## [Given entries]
○ ○ ○ ○
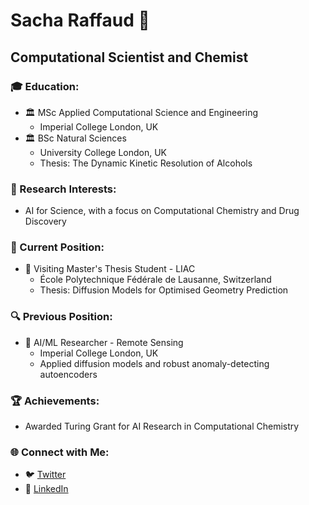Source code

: # Sacha Raffaud 🚀
## Computational Scientist and Chemist

### 🎓 Education:
- 🏛️ MSc Applied Computational Science and Engineering
  - Imperial College London, UK
- 🏛️ BSc Natural Sciences
  - University College London, UK
  - Thesis: The Dynamic Kinetic Resolution of Alcohols

### 🔬 Research Interests:
- AI for Science, with a focus on Computational Chemistry and Drug Discovery

### 🚀 Current Position:
- 🏢 Visiting Master's Thesis Student - LIAC
  - École Polytechnique Fédérale de Lausanne, Switzerland
  - Thesis: Diffusion Models for Optimised Geometry Prediction

### 🔍 Previous Position:
- 🏢 AI/ML Researcher - Remote Sensing
  - Imperial College London, UK
  - Applied diffusion models and robust anomaly-detecting autoencoders

### 🏆 Achievements:
- Awarded Turing Grant for AI Research in Computational Chemistry

### 🌐 Connect with Me:
- 🐦 [Twitter](https://twitter.com/sacha_rfd)
- 🔗 [LinkedIn](https://www.linkedin.com/in/sacha-raffaud)
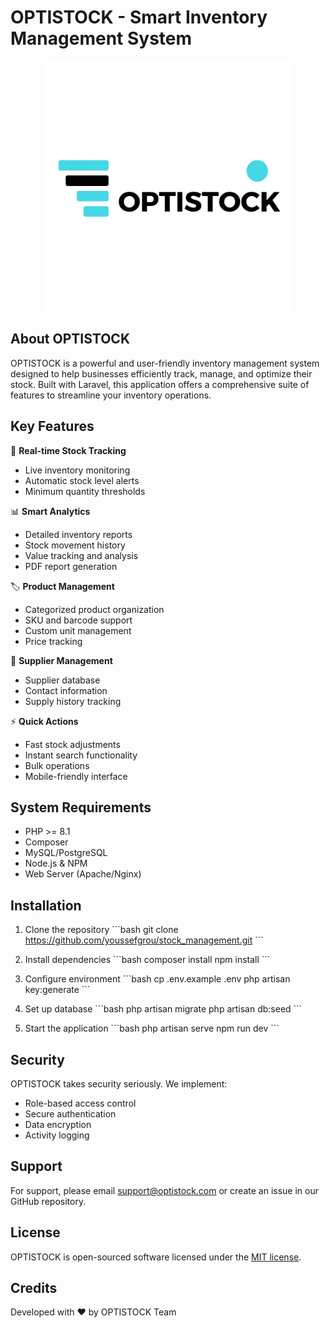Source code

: # OPTISTOCK - Smart Inventory Management System

<p align="center">
<img src="public/images/stock-logo.png" width="400" alt="OPTISTOCK Logo">
</p>

## About OPTISTOCK

OPTISTOCK is a powerful and user-friendly inventory management system designed to help businesses efficiently track, manage, and optimize their stock. Built with Laravel, this application offers a comprehensive suite of features to streamline your inventory operations.

## Key Features

🚀 **Real-time Stock Tracking**
- Live inventory monitoring
- Automatic stock level alerts
- Minimum quantity thresholds

📊 **Smart Analytics**
- Detailed inventory reports
- Stock movement history
- Value tracking and analysis
- PDF report generation

🏷️ **Product Management**
- Categorized product organization
- SKU and barcode support
- Custom unit management
- Price tracking

👥 **Supplier Management**
- Supplier database
- Contact information
- Supply history tracking

⚡ **Quick Actions**
- Fast stock adjustments
- Instant search functionality
- Bulk operations
- Mobile-friendly interface

## System Requirements

- PHP >= 8.1
- Composer
- MySQL/PostgreSQL
- Node.js & NPM
- Web Server (Apache/Nginx)

## Installation

1. Clone the repository
\`\`\`bash
git clone https://github.com/youssefgrou/stock_management.git
\`\`\`

3. Install dependencies
\`\`\`bash
composer install
npm install
\`\`\`

4. Configure environment
\`\`\`bash
cp .env.example .env
php artisan key:generate
\`\`\`

5. Set up database
\`\`\`bash
php artisan migrate
php artisan db:seed
\`\`\`

6. Start the application
\`\`\`bash
php artisan serve
npm run dev
\`\`\`

## Security

OPTISTOCK takes security seriously. We implement:
- Role-based access control
- Secure authentication
- Data encryption
- Activity logging

## Support

For support, please email support@optistock.com or create an issue in our GitHub repository.

## License

OPTISTOCK is open-sourced software licensed under the [MIT license](https://opensource.org/licenses/MIT).

## Credits

Developed with ❤️ by OPTISTOCK Team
○ ○ ○ ○
Go through the entries. Report every line that contains the word "friendly".

OPTISTOCK is a powerful and user-friendly inventory management system designed to help businesses efficiently track, manage, and optimize their stock. Built with Laravel, this application offers a comprehensive suite of features to streamline your inventory operations.
- Mobile-friendly interface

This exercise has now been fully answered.